Restate the whole of the data below word for word, skipping the images.

Rendered images with source text
——

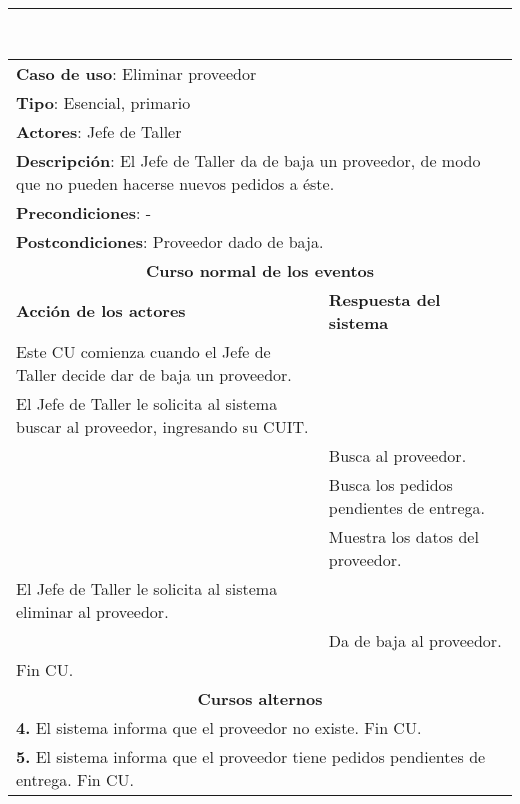     \setcounter{step}{0}

    \noindent\rule{169mm}{0.8mm}\\

	\begin{longtable}{ |p{8cm}|p{8cm}| }
		\hline
		\multicolumn{2}{|p{16cm}|}{\textbf{Caso de uso}: Eliminar proveedor}\\
		\multicolumn{2}{|p{16cm}|}{\textbf{Tipo}: Esencial, primario}\\
		\multicolumn{2}{|p{16cm}|}{\textbf{Actores}: Jefe de Taller}\\
		\multicolumn{2}{|p{16cm}|}{\textbf{Descripción}: El Jefe de Taller da de baja un proveedor, de modo que no pueden hacerse nuevos pedidos a éste.}\\
		\multicolumn{2}{|p{16cm}|}{\textbf{Precondiciones}: -}\\
		\multicolumn{2}{|p{16cm}|}{\textbf{Postcondiciones}: Proveedor dado de baja.}\\
		\hline
		\multicolumn{2}{|c|}{\textbf{Curso normal de los eventos}}\\
		\hline
		\textbf{Acción de los actores} & \textbf{Respuesta del sistema}\\
		\hline
			\inc Este CU comienza cuando el Jefe de Taller decide dar de baja un proveedor.& \\
			\hline
			\inc  El Jefe de Taller le solicita al sistema buscar al proveedor, ingresando su CUIT. & \\
			\hline
			& \inc Busca al proveedor.\\
			\hline
			& \inc Busca los pedidos pendientes de entrega. \\
			\hline
			& \inc Muestra los datos del proveedor. \\
			\hline
			\inc El Jefe de Taller le solicita al sistema eliminar al proveedor.&\\
			\hline
			& \inc Da de baja al proveedor.\\
			\hline
			\inc Fin CU. & \\
		\hline
		\multicolumn{2}{|c|}{\textbf{Cursos alternos}}\\
		\hline
		\multicolumn{2}{|p{16cm}|}{\textbf{4. }El sistema informa que el proveedor no existe. Fin CU.}\\
		\hline
		\multicolumn{2}{|p{16cm}|}{\textbf{5. }El sistema informa que el proveedor tiene pedidos pendientes de entrega. Fin CU.}\\
		\hline	
	\end{longtable}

——

> [Exercise response]:
     \setcounter{step}{0}

    \noindent\rule{169mm}{0.8mm}\\

	\begin{longtable}{ |p{8cm}|p{8cm}| }
		\hline
		\multicolumn{2}{|p{16cm}|}{\textbf{Caso de uso}: Eliminar proveedor}\\
		\multicolumn{2}{|p{16cm}|}{\textbf{Tipo}: Esencial, primario}\\
		\multicolumn{2}{|p{16cm}|}{\textbf{Actores}: Jefe de Taller}\\
		\multicolumn{2}{|p{16cm}|}{\textbf{Descripción}: El Jefe de Taller da de baja un proveedor, de modo que no pueden hacerse nuevos pedidos a éste.}\\
		\multicolumn{2}{|p{16cm}|}{\textbf{Precondiciones}: -}\\
		\multicolumn{2}{|p{16cm}|}{\textbf{Postcondiciones}: Proveedor dado de baja.}\\
		\hline
		\multicolumn{2}{|c|}{\textbf{Curso normal de los eventos}}\\
		\hline
		\textbf{Acción de los actores} & \textbf{Respuesta del sistema}\\
		\hline
			\inc Este CU comienza cuando el Jefe de Taller decide dar de baja un proveedor.& \\
			\hline
			\inc  El Jefe de Taller le solicita al sistema buscar al proveedor, ingresando su CUIT. & \\
			\hline
			& \inc Busca al proveedor.\\
			\hline
			& \inc Busca los pedidos pendientes de entrega. \\
			\hline
			& \inc Muestra los datos del proveedor. \\
			\hline
			\inc El Jefe de Taller le solicita al sistema eliminar al proveedor.&\\
			\hline
			& \inc Da de baja al proveedor.\\
			\hline
			\inc Fin CU. & \\
		\hline
		\multicolumn{2}{|c|}{\textbf{Cursos alternos}}\\
		\hline
		\multicolumn{2}{|p{16cm}|}{\textbf{4. }El sistema informa que el proveedor no existe. Fin CU.}\\
		\hline
		\multicolumn{2}{|p{16cm}|}{\textbf{5. }El sistema informa que el proveedor tiene pedidos pendientes de entrega. Fin CU.}\\
		\hline	
	\end{longtable}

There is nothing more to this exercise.